TRY IT:
Read through the listing, and wherever a line holds the word "performances", return it.

════

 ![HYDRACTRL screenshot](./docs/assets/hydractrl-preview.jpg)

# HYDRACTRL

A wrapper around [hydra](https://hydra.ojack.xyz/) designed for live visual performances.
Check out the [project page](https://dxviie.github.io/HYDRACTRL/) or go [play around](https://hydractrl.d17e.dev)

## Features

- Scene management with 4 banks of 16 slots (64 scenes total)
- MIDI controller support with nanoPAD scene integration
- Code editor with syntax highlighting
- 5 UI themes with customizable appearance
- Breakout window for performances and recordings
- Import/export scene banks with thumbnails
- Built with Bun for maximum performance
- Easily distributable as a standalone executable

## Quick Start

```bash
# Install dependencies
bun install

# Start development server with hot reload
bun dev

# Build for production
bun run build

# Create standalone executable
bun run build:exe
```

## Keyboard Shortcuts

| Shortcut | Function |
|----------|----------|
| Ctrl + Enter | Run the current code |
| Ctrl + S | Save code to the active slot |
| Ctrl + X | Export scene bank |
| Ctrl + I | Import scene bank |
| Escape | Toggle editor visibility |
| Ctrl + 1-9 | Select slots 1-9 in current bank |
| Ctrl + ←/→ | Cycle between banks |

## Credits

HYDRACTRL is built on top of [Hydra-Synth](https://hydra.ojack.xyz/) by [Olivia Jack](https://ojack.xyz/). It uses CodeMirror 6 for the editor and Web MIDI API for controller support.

════

TASK ANSWER:
A wrapper around [hydra](https://hydra.ojack.xyz/) designed for live visual performances.
- Breakout window for performances and recordings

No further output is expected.